PSİKOTERAPİNİN TANIMI
Salı Ara. 02, 2008 9:47 am
PSİKOTERAPİNİN TANIMI
Psikoterapi, çok
geniş anlamda, ruhsal yollarla yardım ve iyileştirme demektir. Bu
tanıma göre bütün eğindirim (telkin), inandırma (ikna), davranışı ve
kişiliği değiştirme yolları psikoterapi teriminin kapsamına girebilir.

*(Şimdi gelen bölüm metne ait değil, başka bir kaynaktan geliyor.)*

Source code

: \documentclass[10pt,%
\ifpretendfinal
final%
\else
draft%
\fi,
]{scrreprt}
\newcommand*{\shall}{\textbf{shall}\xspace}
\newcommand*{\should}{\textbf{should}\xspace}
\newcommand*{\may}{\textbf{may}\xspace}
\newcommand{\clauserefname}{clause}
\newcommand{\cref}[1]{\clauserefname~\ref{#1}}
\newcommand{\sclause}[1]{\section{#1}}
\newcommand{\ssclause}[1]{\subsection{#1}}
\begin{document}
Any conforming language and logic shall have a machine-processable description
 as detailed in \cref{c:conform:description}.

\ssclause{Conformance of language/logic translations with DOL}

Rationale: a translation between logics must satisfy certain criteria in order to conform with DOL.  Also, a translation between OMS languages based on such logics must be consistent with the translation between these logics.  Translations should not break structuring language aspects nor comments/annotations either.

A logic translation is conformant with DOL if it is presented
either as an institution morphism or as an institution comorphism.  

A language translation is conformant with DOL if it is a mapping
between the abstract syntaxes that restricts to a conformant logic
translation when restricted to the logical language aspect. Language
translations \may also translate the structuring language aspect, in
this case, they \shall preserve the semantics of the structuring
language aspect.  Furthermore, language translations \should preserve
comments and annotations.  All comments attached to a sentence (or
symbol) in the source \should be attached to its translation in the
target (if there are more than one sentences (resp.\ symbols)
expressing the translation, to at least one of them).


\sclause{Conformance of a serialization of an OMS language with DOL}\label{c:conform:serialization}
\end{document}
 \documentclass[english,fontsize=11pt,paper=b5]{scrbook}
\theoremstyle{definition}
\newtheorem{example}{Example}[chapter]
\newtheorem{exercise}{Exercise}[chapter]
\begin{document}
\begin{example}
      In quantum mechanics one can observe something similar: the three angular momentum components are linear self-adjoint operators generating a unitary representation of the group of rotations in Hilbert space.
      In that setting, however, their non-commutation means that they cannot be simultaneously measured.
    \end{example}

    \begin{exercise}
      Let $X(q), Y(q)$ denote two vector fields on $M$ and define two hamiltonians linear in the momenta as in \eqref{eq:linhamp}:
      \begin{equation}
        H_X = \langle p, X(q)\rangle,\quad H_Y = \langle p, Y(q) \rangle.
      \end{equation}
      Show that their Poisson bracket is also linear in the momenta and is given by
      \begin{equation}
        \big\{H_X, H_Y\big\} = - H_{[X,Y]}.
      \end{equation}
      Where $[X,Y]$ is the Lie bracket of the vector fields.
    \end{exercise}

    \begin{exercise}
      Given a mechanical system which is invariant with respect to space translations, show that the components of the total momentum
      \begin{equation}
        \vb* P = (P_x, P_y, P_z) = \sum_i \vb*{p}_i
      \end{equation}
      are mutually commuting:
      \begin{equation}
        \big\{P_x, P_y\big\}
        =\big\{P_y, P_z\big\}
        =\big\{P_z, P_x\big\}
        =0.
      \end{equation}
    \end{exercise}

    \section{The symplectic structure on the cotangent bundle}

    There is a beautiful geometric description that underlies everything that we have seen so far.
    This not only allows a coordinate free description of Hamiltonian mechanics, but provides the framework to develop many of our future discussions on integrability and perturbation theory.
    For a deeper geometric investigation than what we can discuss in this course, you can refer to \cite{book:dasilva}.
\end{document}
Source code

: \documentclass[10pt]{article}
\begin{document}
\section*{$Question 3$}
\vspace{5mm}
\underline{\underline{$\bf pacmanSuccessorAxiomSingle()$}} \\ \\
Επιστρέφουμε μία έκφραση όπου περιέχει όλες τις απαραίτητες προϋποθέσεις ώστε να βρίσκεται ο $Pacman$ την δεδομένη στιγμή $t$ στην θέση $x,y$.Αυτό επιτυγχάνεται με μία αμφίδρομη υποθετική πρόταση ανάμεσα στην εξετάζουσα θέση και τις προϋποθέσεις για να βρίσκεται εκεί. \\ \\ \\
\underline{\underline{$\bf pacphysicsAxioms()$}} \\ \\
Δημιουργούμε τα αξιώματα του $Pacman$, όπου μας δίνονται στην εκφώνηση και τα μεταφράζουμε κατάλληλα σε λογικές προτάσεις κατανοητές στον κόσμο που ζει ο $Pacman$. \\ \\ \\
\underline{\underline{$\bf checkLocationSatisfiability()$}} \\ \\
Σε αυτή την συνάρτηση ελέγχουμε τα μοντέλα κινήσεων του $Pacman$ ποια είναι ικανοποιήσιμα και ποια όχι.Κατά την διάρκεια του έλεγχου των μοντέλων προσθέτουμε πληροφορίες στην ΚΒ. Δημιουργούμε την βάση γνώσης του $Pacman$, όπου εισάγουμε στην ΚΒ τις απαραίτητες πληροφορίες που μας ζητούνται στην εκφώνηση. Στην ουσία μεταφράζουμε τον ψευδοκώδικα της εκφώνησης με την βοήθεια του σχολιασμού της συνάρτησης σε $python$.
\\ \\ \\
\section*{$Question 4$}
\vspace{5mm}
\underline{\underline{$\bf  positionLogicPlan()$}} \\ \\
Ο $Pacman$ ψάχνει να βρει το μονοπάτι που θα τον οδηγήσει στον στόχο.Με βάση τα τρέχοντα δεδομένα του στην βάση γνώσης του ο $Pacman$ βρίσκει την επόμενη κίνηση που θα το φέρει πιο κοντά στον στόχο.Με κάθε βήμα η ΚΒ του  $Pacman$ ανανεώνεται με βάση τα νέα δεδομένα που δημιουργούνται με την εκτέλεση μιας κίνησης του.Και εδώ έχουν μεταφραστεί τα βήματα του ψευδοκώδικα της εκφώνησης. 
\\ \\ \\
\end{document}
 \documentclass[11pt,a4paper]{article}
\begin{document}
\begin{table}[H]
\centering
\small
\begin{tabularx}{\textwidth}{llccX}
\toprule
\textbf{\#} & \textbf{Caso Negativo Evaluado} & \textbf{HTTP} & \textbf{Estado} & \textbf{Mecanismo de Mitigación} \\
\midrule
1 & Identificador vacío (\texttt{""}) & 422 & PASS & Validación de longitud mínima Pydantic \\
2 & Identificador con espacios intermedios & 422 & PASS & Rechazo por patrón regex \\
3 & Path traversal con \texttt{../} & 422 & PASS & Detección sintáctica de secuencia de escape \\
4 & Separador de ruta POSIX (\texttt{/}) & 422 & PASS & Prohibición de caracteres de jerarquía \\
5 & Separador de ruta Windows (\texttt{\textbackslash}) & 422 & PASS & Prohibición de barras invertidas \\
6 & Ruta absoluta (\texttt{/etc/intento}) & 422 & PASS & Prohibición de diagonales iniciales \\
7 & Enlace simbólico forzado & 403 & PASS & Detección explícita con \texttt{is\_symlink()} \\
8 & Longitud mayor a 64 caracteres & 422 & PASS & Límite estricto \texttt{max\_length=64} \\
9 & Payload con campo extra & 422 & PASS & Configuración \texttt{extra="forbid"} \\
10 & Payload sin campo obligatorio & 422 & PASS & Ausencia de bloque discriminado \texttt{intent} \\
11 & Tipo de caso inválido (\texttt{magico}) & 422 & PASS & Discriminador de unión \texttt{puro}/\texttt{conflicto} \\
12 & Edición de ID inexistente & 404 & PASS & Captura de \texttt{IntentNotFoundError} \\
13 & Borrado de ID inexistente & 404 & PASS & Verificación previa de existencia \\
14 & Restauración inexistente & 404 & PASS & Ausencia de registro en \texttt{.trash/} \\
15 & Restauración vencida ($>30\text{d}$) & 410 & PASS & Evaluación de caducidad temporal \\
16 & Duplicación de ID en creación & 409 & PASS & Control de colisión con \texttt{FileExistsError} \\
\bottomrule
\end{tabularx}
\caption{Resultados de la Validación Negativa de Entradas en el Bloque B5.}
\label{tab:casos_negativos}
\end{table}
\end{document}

Hastayı rahatlatmak için yapılan bir dua, verilen bir muska, düzenlenen
bir ilkel tören de psikoterapi sayılabilir. Ancak, hekimlikte ve
ruhbilimde kullanılan anlamıyla psikoterapi deyince, çağdaş ruh
hekimliği ve ruhbilim bilgilerine dayanan, hasta ile karşılıklı ilişki
ve iletişimi kullanan bir takım uygulamalar anlaşılır. Çağdaş ruh
hekimliğinde kullanılan yöntemlerin ve araçların tümü henüz bütün
açıklığı ile tanımlanmış ve her bilim çevresinde benimsenmiş sayılmaz.
Psikanaliz bile kimi bilimsel çevrelerde bir psikoterapi yöntemi
olarak yadsınabilmektedir. Örneğin İngiltere'de tanınmış psikolog
Eysenck ve izleyicileri, eski sosyalist ülkelerdeki ruh hekimleri ve
daha birçok hekimler Freud'un psikanaliz kuramını benimsememişler,
yadsımışlardır. Ancak, burada genel görüş ayrılıkları söz konusudur.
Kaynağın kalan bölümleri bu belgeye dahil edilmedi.